> **Exercise objective**
Each line below with the word "factories文件" needs to be copied.

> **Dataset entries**
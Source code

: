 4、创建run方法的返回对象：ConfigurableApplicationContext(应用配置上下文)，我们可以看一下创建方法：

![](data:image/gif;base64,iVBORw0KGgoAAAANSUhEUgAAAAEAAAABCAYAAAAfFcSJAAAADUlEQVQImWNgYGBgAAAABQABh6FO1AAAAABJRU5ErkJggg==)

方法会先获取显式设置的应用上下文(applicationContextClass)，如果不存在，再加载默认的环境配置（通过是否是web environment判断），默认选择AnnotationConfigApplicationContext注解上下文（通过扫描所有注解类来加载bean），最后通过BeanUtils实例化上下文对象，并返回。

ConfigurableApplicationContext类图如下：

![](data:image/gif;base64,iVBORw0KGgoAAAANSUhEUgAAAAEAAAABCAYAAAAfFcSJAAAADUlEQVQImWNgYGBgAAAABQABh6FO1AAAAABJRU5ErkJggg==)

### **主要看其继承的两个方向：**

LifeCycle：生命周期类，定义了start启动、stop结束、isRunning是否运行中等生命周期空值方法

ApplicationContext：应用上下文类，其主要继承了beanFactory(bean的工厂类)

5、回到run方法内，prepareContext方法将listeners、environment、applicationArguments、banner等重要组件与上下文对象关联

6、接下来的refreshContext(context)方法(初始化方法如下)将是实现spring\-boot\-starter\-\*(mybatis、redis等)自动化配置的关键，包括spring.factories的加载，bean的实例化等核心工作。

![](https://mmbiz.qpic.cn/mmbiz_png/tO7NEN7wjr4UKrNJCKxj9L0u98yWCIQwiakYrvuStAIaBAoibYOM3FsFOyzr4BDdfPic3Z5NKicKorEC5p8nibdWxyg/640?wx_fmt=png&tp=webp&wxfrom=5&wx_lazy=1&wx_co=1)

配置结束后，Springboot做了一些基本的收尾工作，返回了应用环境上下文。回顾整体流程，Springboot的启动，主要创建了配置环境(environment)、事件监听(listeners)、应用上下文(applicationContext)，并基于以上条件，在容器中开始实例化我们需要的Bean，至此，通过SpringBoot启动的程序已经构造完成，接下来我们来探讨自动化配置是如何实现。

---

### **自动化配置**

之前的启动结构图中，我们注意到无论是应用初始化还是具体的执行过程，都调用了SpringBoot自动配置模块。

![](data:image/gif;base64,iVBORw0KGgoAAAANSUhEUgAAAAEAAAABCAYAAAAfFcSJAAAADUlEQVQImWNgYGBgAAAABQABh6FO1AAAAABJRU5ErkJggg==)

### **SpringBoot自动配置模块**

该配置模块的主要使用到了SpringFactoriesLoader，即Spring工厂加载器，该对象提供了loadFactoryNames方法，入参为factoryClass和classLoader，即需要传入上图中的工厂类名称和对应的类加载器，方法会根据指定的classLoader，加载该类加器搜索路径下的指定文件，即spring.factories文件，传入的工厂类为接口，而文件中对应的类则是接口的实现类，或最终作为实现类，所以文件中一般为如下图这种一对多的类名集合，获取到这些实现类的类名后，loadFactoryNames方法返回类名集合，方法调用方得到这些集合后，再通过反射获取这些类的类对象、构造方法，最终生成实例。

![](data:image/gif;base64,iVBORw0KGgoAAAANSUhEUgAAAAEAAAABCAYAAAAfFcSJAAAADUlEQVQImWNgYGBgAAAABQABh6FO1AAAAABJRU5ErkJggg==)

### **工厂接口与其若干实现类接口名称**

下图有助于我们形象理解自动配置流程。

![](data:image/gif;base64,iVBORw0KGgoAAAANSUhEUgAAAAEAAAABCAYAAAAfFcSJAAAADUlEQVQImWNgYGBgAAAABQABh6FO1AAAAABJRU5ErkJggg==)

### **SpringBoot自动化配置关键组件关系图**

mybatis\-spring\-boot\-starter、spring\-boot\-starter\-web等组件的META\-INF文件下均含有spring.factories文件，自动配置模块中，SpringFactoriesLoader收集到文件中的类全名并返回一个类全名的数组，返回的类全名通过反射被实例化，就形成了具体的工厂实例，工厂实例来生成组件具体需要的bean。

> **Result for this exercise**
该配置模块的主要使用到了SpringFactoriesLoader，即Spring工厂加载器，该对象提供了loadFactoryNames方法，入参为factoryClass和classLoader，即需要传入上图中的工厂类名称和对应的类加载器，方法会根据指定的classLoader，加载该类加器搜索路径下的指定文件，即spring.factories文件，传入的工厂类为接口，而文件中对应的类则是接口的实现类，或最终作为实现类，所以文件中一般为如下图这种一对多的类名集合，获取到这些实现类的类名后，loadFactoryNames方法返回类名集合，方法调用方得到这些集合后，再通过反射获取这些类的类对象、构造方法，最终生成实例。
mybatis\-spring\-boot\-starter、spring\-boot\-starter\-web等组件的META\-INF文件下均含有spring.factories文件，自动配置模块中，SpringFactoriesLoader收集到文件中的类全名并返回一个类全名的数组，返回的类全名通过反射被实例化，就形成了具体的工厂实例，工厂实例来生成组件具体需要的bean。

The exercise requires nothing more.